The Store was well received and by 1894 had become well established having now opened up further stores in both Blackhill and Castleside. They were also the owners of the No 1 Farm as well as many other properties and buildings in the area. However, disaster struck on the morning of Tuesday 16th November 1897 with what was described as the most destructive fire Consett had ever seen. The fire brigade were alerted, but after several hours of fruitless attempts to bring the fire under control, had to resort to containing the fire and stopping it spreading to the businesses next door. By the evening the fire had died down but the building and all the stock was gone. The animals where housed at the back of the property and rescued from the fire quite quickly so luckily no lives of any kind were lost. The only stock remaining was a number of pounds of sausage which the butcher in an effort to save stock had wrapped around his person. The police had to cordon off both Gibbson Street and Store Street as well as the main road due to the stability of the walls of the store which had began to fall, one just missing a young boy. The damage was estimated at over £20,000 which was luckily covered by insurance.

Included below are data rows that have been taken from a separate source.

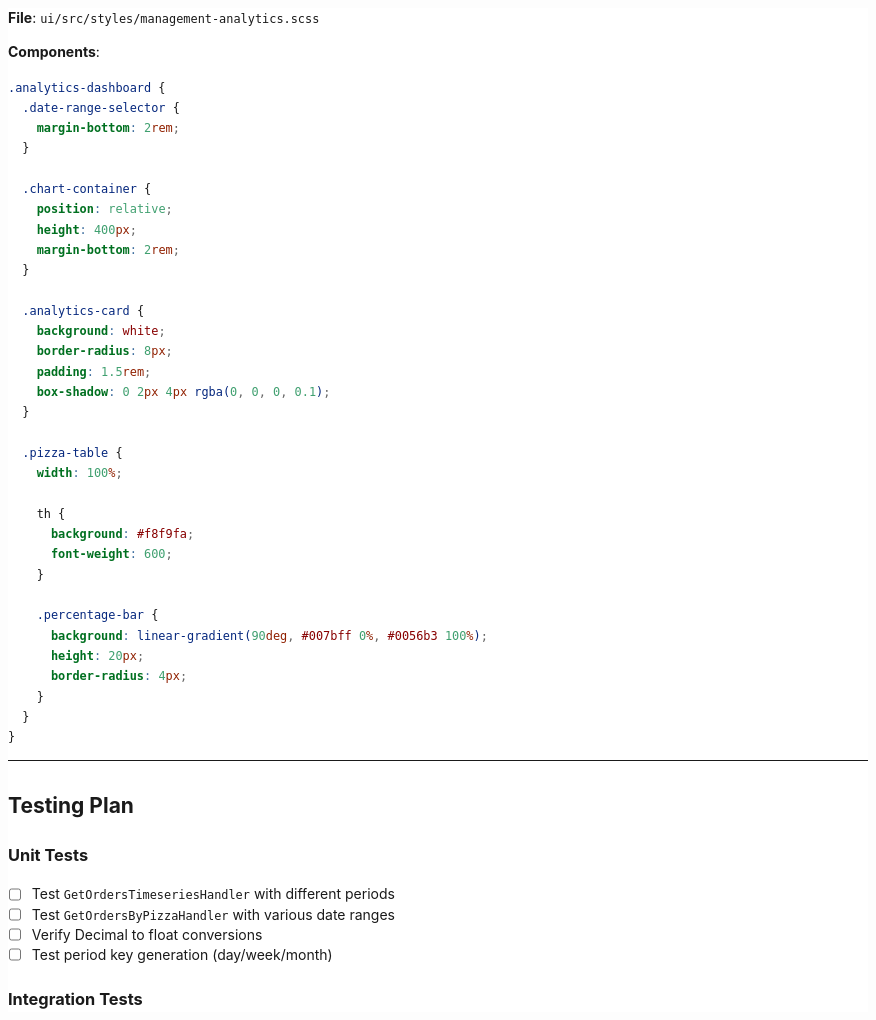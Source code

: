 **File**: `ui/src/styles/management-analytics.scss`

**Components**:

```scss
.analytics-dashboard {
  .date-range-selector {
    margin-bottom: 2rem;
  }

  .chart-container {
    position: relative;
    height: 400px;
    margin-bottom: 2rem;
  }

  .analytics-card {
    background: white;
    border-radius: 8px;
    padding: 1.5rem;
    box-shadow: 0 2px 4px rgba(0, 0, 0, 0.1);
  }

  .pizza-table {
    width: 100%;

    th {
      background: #f8f9fa;
      font-weight: 600;
    }

    .percentage-bar {
      background: linear-gradient(90deg, #007bff 0%, #0056b3 100%);
      height: 20px;
      border-radius: 4px;
    }
  }
}
```

---

## Testing Plan

### Unit Tests

- [ ] Test `GetOrdersTimeseriesHandler` with different periods
- [ ] Test `GetOrdersByPizzaHandler` with various date ranges
- [ ] Verify Decimal to float conversions
- [ ] Test period key generation (day/week/month)

### Integration Tests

The new premises were opened on 10 March 1900 by the Bishop of Durham at a cost of £10,000. The Store became a place for the community being used for numerous activities, from public meetings to social gatherings and lectures for the likes of the Consett & District Naturalist Field Club. At one point, between January 1906 to February 1907, it was even used as place of worship by the Baptist Church who were erecting a new church at the site at Ox Close (now the end of Albert Road) directly across from the Stirling Castle, the site of there former church. The Co-op stores thrived and grew taking on further property across the road. Unfortunately as with many other Co-ops by the 1970’s the store was no longer viable and its doors closed for the last time.

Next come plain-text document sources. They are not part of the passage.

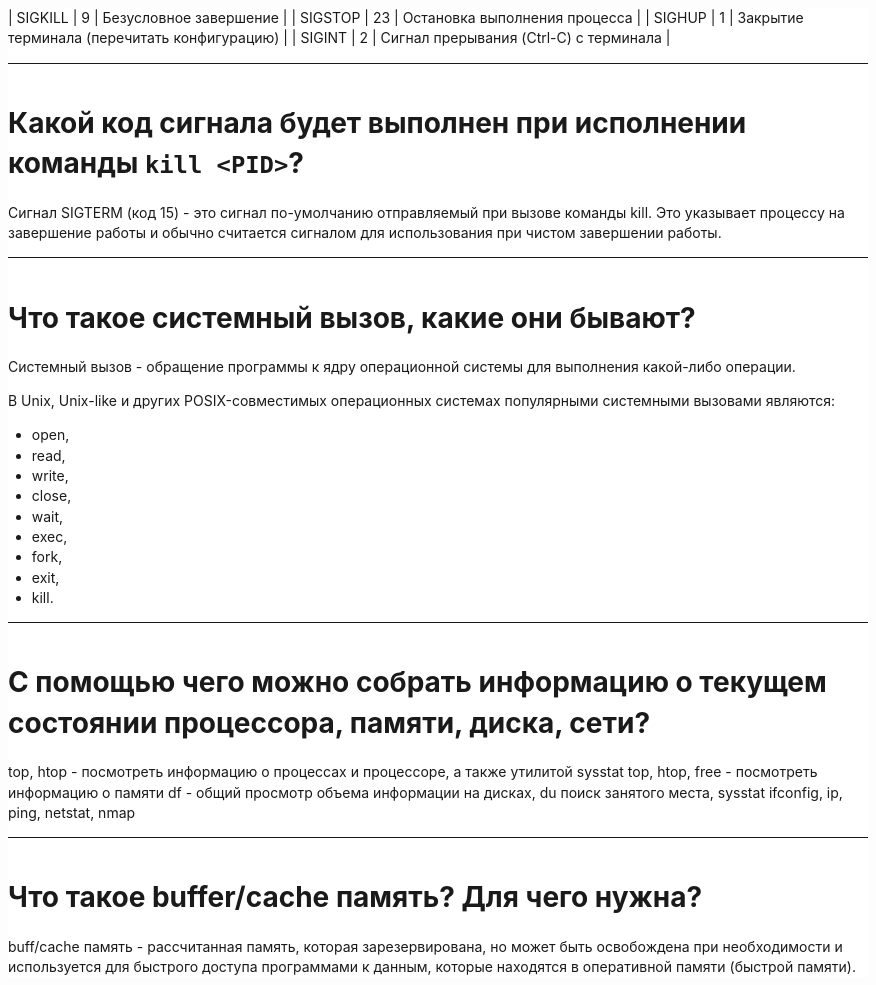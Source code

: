 | SIGKILL | 9   | Безусловное завершение                                   |
| SIGSTOP | 23  | Остановка выполнения процесса                            |
| SIGHUP  | 1   | Закрытие терминала (перечитать конфигурацию)             |
| SIGINT  | 2   | Сигнал прерывания (Ctrl-C) с терминала                   |

---
# Какой код сигнала будет выполнен при исполнении команды `kill <PID>`?

Сигнал SIGTERM (код 15) - это сигнал по-умолчанию отправляемый при вызове команды kill. Это указывает процессу на завершение работы и обычно считается сигналом для использования при чистом завершении работы.

---
# Что такое системный вызов, какие они бывают?

Системный вызов - обращение программы к ядру операционной системы для выполнения какой-либо операции.

В Unix, Unix-like и других POSIX-совместимых операционных системах популярными системными вызовами являются:

- open,
- read,
- write,
- close,
- wait,
- exec,
- fork,
- exit,
- kill.

---
# С помощью чего можно собрать информацию о текущем состоянии процессора, памяти, диска, сети?

top, htop - посмотреть информацию о процессах и процессоре, а также утилитой sysstat
top, htop, free - посмотреть информацию о памяти
df - общий просмотр объема информации на дисках, du поиск занятого места, sysstat
ifconfig, ip, ping, netstat, nmap

---

# Что такое buffer/cache память? Для чего нужна?

buff/cache память - рассчитанная память, которая зарезервирована, но может быть освобождена при необходимости и используется для быстрого доступа программами к данным, которые находятся в оперативной памяти (быстрой памяти).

So from an initial idea of co-operation and hard work the Consett Industrial & Providential Society and its members lasted over 100 years and as a consequence helped shape our Town and many memories. A true Superstore of its day!
“The first floor held the Butchers (with adjoining Slaughter House) … as well as a “Hunger House”, which I can only assume was a cafe or eatery of some kind.”

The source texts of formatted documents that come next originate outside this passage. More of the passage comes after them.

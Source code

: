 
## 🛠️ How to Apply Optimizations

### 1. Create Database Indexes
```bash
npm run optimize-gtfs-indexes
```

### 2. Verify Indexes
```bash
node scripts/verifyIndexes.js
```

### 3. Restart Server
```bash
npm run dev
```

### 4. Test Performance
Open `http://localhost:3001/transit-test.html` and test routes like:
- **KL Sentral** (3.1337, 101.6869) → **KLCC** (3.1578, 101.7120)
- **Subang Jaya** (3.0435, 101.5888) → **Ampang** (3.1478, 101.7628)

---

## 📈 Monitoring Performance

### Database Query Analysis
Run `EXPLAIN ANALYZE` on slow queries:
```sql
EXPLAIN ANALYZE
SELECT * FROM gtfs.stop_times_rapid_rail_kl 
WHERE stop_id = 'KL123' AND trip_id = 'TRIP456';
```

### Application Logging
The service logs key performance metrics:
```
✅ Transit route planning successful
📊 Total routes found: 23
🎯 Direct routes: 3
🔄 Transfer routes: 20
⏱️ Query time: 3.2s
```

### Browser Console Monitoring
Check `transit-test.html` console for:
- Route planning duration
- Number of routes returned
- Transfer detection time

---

A ‘hunger house’, sometimes called a ‘famishing shed’ or ‘famishing pens’, was where animals were kept without food – usually for 24 hours – before slaughter. It was/is believed that the lack of food improved the flavour of the meat.
Thanks Peter. Appreciate you sharing your knowledge and learning something new!
Thanks Peter. Its nice to learn totally appreciate the education. Kind regards Brian
Thanks Peter. Its good to learn.
My 3x great grandfather George Harrison (any relation Brian?) was the butcher at this Coop at the time of the fire, suspect he may have been the one wrapping sausages around himself.